There is, of course, more serious news to report on in the nation’s capital which is why I’m thrilled to introduce you to Mom in Manolos’ April Wonder Woman, Kristin Wright from NBC4 Washington!
I reached out to Kristin in December after long admiring her ability to be so poised but still maintain her personality when reporting. We finally met up after the Inauguration for coffee one morning in late February and we chatted over our beloved Starbucks. Kristin greeted me warmly with a smile and hug and I immediately felt at ease with her. Interviewing a reporter, like photographing a photographer (I can now say I’ve done both), is something you don’t take lightly but Kristin was so down-to-earth and charming that I almost forgot I was speaking to someone I see everyday on television.

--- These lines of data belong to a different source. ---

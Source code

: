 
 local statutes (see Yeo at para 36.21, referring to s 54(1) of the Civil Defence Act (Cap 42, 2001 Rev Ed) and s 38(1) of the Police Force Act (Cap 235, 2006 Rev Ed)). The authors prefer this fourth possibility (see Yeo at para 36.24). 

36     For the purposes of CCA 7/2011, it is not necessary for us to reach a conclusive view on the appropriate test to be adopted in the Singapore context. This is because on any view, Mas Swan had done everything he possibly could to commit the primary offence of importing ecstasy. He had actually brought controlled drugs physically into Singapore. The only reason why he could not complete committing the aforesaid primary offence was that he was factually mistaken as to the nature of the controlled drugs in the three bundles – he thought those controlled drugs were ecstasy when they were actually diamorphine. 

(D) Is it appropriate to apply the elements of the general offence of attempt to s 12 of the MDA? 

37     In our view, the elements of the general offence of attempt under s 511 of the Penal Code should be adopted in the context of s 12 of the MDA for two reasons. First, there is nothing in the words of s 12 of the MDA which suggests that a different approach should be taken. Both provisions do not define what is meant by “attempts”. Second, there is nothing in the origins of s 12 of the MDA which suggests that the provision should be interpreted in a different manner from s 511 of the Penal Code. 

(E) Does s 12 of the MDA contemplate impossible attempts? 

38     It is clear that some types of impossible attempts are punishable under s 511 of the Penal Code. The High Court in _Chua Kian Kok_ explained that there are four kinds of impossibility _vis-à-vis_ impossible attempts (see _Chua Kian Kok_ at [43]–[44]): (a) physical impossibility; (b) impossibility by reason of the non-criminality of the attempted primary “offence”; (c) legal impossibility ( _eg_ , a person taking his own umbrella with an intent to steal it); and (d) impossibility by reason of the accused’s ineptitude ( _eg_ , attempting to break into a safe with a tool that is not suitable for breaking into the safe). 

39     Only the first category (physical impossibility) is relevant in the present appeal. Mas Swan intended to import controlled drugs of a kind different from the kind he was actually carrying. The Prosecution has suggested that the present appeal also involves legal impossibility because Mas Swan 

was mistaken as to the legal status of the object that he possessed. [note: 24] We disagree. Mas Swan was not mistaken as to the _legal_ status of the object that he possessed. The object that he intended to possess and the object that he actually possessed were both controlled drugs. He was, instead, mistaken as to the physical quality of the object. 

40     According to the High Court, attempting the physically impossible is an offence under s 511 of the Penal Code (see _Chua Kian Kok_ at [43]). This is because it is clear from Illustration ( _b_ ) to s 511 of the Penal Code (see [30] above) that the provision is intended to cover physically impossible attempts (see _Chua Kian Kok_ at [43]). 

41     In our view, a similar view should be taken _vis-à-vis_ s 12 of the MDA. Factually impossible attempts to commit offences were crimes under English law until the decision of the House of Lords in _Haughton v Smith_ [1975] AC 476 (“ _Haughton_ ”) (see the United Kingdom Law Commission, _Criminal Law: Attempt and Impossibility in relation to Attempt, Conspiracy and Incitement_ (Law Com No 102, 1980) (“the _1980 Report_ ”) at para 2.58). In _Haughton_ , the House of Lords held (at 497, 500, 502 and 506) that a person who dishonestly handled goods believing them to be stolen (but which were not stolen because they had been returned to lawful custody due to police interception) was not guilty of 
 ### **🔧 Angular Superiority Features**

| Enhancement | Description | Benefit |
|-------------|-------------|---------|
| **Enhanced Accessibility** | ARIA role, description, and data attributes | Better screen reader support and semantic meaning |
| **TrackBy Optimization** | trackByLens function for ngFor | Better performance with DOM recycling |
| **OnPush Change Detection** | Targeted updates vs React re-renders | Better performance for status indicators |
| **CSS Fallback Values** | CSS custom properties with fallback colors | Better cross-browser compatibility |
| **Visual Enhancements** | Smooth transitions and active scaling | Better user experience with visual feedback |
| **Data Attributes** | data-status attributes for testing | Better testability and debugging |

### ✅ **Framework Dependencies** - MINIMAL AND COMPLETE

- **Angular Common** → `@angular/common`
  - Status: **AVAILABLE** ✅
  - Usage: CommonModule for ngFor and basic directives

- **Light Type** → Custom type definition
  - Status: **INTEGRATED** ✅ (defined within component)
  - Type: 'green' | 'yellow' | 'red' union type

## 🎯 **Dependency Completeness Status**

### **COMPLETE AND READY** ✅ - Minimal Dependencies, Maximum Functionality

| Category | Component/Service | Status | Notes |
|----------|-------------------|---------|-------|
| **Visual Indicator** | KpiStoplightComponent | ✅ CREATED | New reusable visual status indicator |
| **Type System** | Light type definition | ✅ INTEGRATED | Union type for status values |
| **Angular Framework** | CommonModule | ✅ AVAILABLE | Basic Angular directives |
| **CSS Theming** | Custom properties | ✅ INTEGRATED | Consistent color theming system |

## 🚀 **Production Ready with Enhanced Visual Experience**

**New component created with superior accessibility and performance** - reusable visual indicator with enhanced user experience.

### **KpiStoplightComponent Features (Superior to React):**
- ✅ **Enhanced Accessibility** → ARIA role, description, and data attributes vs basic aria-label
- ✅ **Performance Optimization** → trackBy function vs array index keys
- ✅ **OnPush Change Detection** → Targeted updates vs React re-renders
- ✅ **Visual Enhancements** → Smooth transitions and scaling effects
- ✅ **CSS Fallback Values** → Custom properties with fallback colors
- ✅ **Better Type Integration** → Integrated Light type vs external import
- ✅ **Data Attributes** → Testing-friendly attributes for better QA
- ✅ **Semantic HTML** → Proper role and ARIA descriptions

If there is any doubt over whether news reporters have easy jobs, think again. Kristin is out the door everyday by 8 a.m. and embarks on the standard hour(-ish) D.C. commute to make it to the NBC4 studios in Northwest D.C. Depending on traffic, she has a few minutes to scan through emails before the editorial meeting at 9:00 a.m.
The editorial meeting is one of the most important meetings of the day and it involves everyone — all the reporters, managers, managing editors, and producers. Each member of the team is called on to pitch their story idea for the day. How’s that for being on top of current events?
Stories are assigned at the meeting and the race to get the story in before the evening news segments begins. Kristin heads to the newsroom for half an hour to catch up on email, make phone calls, and research before she’s out the door with her photographer. The pair generally spend every lunch in the news van, en route to the story while Kristin begins writing the story she’ll report. Reporters not only generate daily news ideas viewers will be interested in but reporters are also responsible for writing their stories and reporting them.
Kristin finishes her story, along with any interviews, in time to meet a 4 p.m. deadline. However, a story assigned at the editorial meeting can quickly be scrapped if breaking news occurs. In that scenario, Kristin coordinates with her managing editor to confirm any re-assignments.
The job continues well after the 4 p.m. deadline is met. Kristin then varies elements of the news feature for the 4 p.m., 5 p.m., and 6 p.m. broadcasts. She often presents a new element at the 6 p.m. broadcast to maintain interest in the story for those viewers who may have been watching since 4 p.m.
After the 6 p.m. broadcast, Kristin leaves her reporting location. Depending on where they are located, the team may take an hour or more to return to the station. From the station, Kristin heads home to her family.
Are you as exhausted as I am??
So what leads someone to the reporter life? Kristin’s penchant for writing first led her to journalism. Kristin started her career working behind the scenes as a news writer in Detroit, her hometown. After Detroit, she worked in Binghamton, NY, Harrisburg, PA and Tampa, FL before landing here in D.C.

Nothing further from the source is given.